*** Exercise data Section Begins ***

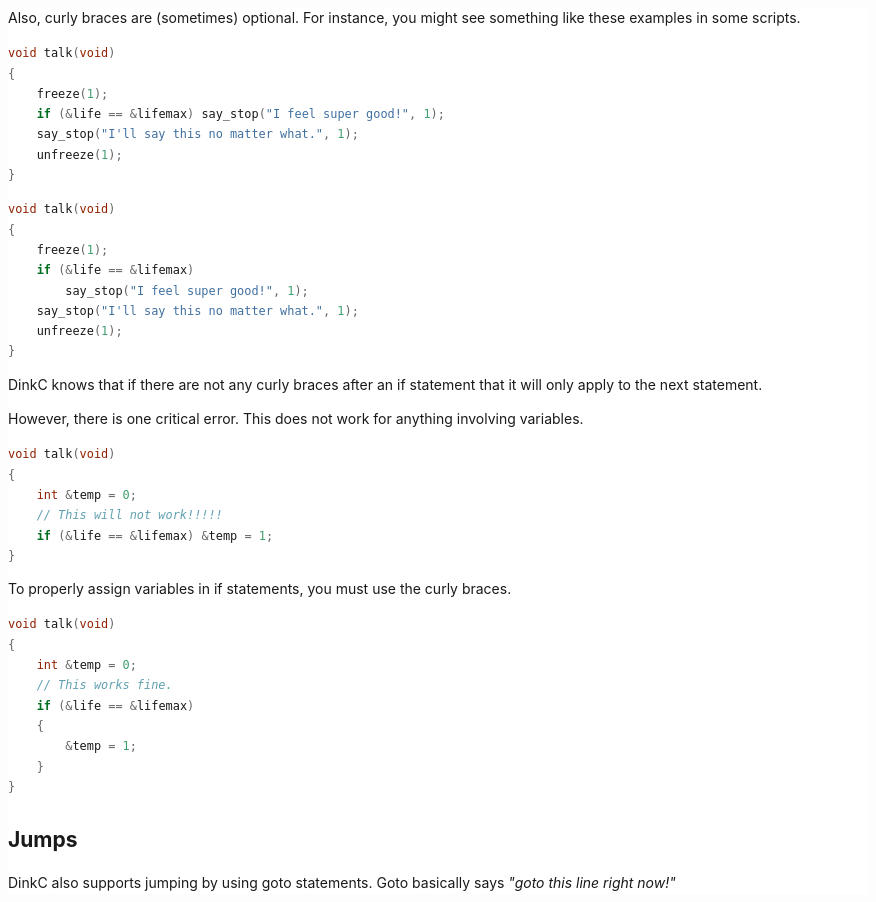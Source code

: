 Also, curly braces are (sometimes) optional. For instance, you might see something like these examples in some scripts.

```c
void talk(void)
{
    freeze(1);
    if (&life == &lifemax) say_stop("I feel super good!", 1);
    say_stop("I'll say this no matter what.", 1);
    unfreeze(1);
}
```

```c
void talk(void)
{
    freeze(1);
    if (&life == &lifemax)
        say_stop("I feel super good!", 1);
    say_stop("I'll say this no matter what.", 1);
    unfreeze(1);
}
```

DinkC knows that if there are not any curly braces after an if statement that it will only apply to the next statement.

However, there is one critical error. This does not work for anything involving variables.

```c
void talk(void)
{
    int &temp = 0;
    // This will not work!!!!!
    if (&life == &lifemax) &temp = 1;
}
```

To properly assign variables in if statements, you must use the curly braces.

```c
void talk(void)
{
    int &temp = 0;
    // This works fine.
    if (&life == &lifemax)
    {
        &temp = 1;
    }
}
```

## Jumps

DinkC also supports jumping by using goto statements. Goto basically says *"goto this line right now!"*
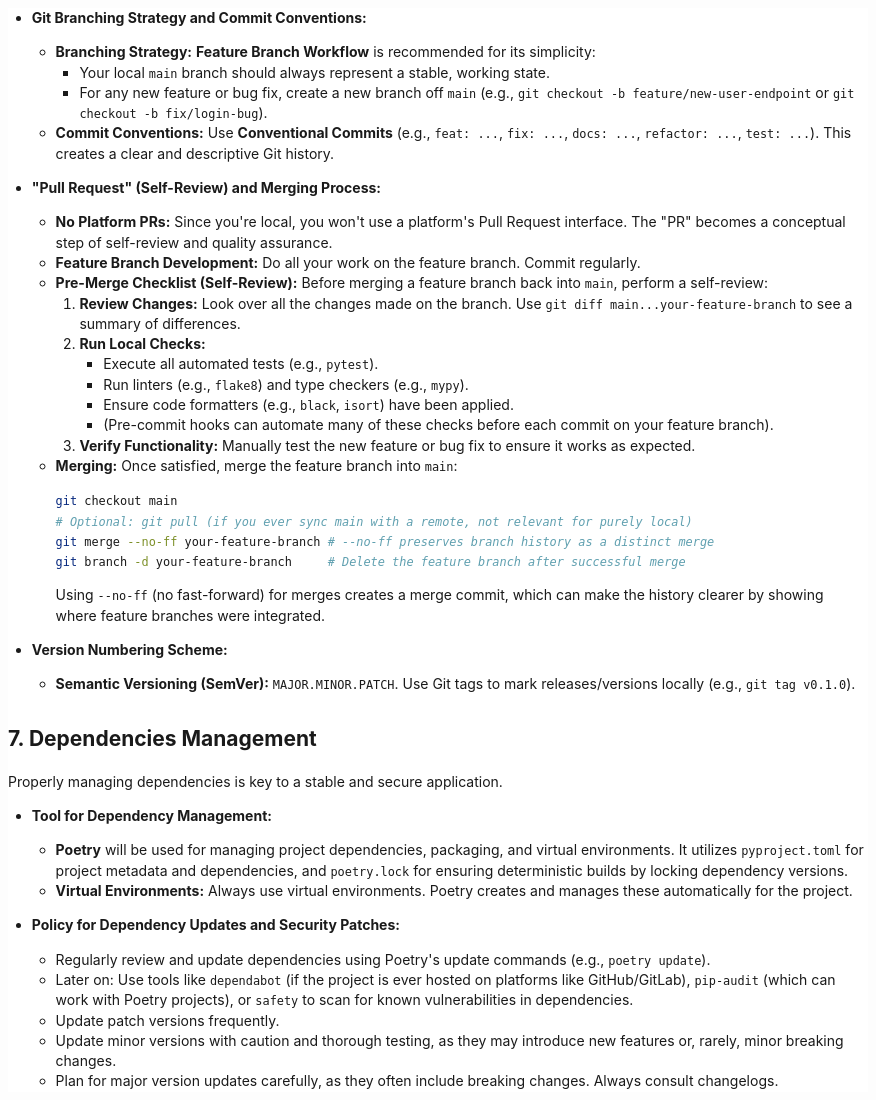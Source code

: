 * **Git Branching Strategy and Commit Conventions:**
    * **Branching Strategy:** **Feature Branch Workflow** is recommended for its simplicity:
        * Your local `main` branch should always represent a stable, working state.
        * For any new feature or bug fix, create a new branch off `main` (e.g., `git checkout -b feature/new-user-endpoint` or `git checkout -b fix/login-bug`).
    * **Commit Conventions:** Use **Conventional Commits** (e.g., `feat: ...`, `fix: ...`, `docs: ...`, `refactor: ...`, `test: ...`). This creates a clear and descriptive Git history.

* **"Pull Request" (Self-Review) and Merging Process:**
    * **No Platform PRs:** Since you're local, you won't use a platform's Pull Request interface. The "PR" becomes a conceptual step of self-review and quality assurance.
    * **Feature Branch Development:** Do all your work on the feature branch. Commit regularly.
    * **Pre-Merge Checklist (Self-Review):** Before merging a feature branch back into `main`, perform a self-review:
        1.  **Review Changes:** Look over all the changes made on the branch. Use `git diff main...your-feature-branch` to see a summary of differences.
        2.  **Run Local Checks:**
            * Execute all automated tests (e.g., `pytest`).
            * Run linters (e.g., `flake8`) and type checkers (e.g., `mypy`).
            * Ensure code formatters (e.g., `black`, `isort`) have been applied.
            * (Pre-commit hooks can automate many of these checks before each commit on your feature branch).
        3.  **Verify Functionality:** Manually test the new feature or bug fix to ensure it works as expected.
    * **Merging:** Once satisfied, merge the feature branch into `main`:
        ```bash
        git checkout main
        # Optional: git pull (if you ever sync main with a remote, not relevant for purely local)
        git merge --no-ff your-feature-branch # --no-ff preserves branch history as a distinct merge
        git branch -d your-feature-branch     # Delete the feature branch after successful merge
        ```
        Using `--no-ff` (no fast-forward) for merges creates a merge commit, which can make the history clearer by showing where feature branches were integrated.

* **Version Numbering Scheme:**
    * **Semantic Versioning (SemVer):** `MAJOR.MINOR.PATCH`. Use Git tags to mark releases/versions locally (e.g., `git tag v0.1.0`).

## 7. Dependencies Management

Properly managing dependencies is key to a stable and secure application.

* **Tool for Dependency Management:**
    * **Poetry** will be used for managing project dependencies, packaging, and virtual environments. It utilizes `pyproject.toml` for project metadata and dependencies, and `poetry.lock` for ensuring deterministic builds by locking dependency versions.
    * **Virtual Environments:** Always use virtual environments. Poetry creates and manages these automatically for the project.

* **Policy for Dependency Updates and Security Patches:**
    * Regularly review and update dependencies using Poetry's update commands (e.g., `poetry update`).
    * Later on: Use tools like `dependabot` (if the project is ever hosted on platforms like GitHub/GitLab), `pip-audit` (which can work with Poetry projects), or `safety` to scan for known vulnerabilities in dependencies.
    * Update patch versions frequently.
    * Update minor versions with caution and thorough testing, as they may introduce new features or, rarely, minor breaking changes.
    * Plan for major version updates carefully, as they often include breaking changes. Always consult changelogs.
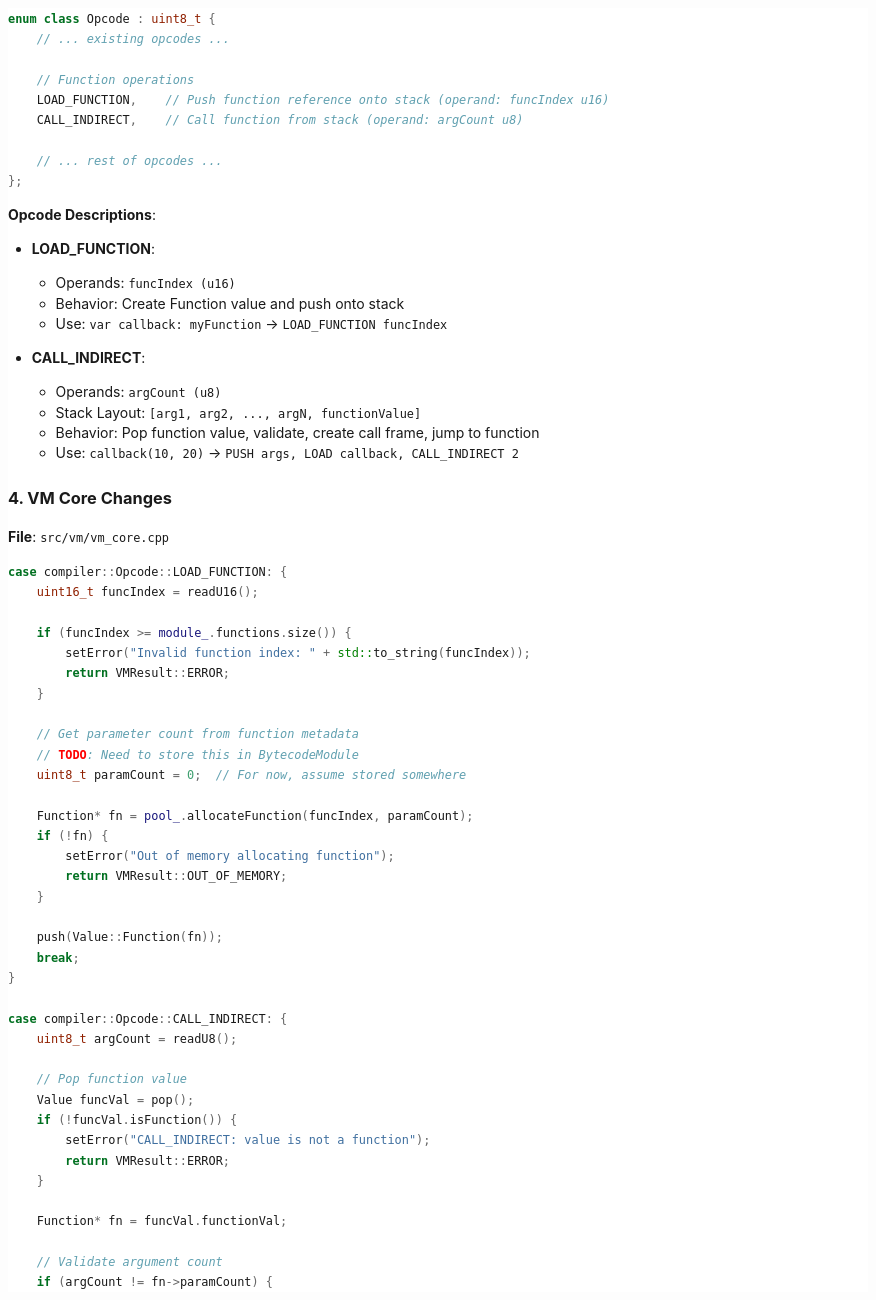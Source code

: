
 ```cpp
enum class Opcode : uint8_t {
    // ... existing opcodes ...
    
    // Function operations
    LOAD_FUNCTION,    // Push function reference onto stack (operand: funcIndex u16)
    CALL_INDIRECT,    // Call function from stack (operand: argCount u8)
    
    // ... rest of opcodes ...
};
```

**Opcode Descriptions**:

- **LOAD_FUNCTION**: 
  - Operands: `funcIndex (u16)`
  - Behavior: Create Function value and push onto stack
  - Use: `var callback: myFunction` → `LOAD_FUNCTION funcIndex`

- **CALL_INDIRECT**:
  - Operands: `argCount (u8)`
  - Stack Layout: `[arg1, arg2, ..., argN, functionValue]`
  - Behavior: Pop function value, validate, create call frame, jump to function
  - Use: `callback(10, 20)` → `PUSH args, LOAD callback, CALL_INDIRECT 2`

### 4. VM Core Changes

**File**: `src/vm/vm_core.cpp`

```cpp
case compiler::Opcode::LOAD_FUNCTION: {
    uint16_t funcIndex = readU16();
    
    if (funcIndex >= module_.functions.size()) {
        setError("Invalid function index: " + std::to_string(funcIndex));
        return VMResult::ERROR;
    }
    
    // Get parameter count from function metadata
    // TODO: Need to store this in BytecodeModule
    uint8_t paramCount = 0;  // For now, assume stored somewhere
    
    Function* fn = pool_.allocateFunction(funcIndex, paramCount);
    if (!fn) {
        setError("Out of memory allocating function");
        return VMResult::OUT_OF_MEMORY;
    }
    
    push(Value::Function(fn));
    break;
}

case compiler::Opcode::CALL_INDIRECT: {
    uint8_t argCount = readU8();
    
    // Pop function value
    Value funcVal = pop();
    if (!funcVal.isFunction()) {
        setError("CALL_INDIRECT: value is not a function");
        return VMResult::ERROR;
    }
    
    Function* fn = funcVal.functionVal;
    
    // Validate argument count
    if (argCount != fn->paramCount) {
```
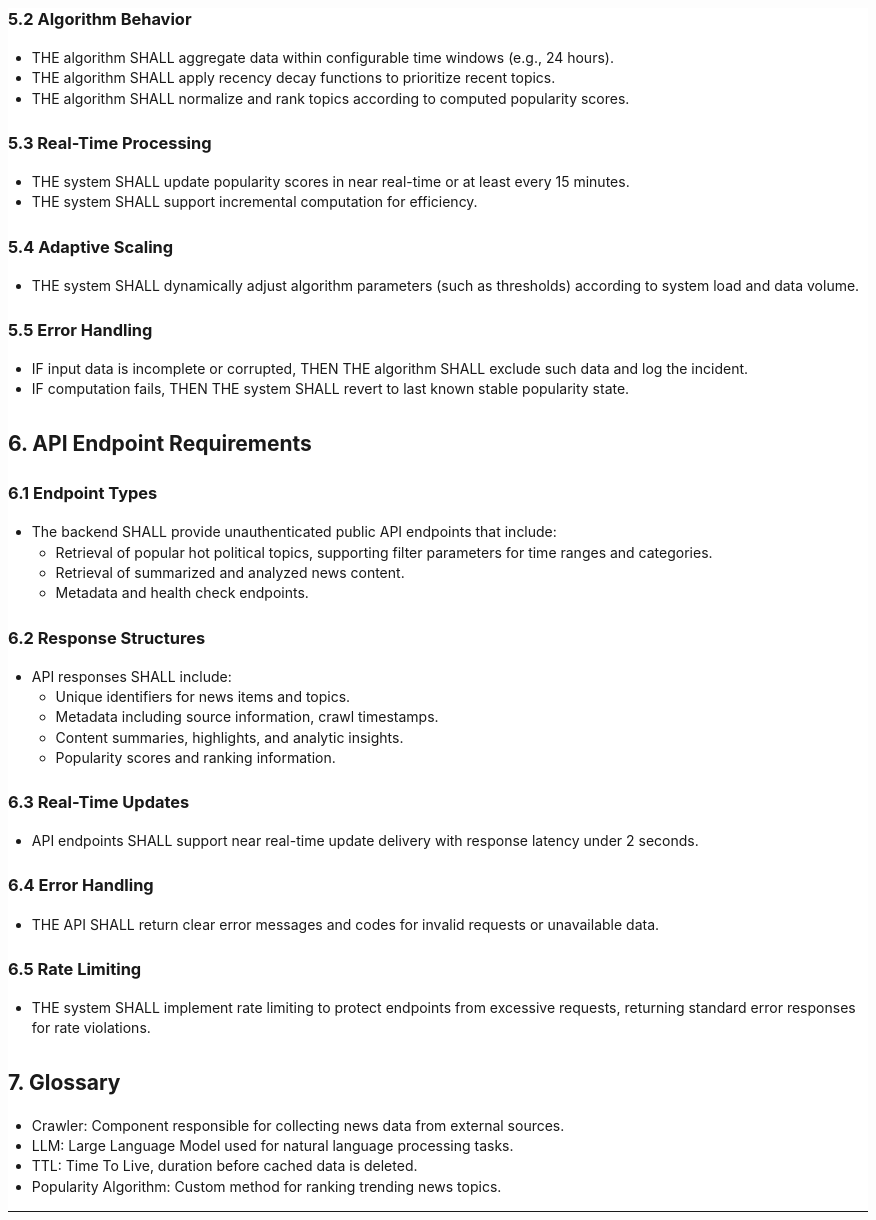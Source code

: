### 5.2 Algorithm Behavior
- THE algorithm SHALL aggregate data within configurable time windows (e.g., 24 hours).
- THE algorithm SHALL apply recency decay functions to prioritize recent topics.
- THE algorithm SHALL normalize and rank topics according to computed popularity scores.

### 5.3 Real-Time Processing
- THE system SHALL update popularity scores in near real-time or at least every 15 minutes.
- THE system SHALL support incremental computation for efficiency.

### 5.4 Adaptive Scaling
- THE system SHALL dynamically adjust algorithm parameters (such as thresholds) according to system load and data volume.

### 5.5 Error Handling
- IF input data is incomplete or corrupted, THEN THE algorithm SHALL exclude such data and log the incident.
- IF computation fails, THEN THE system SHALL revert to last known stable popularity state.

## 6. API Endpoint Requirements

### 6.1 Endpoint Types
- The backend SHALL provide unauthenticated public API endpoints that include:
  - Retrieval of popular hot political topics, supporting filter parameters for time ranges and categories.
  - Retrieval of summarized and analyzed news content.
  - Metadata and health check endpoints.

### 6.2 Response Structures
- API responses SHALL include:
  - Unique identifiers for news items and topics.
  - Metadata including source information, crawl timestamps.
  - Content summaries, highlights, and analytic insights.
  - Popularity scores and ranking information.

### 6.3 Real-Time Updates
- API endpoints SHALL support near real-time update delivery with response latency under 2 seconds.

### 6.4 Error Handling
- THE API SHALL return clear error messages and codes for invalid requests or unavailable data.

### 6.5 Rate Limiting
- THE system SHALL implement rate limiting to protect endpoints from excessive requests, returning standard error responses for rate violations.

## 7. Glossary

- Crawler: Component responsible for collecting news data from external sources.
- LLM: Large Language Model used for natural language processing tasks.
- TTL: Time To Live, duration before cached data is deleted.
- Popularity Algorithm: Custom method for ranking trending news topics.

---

*** Exercise data Section Ends ***

--- Brief ---
The exercise is to copy out every line above that has the word "virtual" in it.

--- Finished exercise ---
    * **Poetry** will be used for managing project dependencies, packaging, and virtual environments. It utilizes `pyproject.toml` for project metadata and dependencies, and `poetry.lock` for ensuring deterministic builds by locking dependency versions.
    * **Virtual Environments:** Always use virtual environments. Poetry creates and manages these automatically for the project.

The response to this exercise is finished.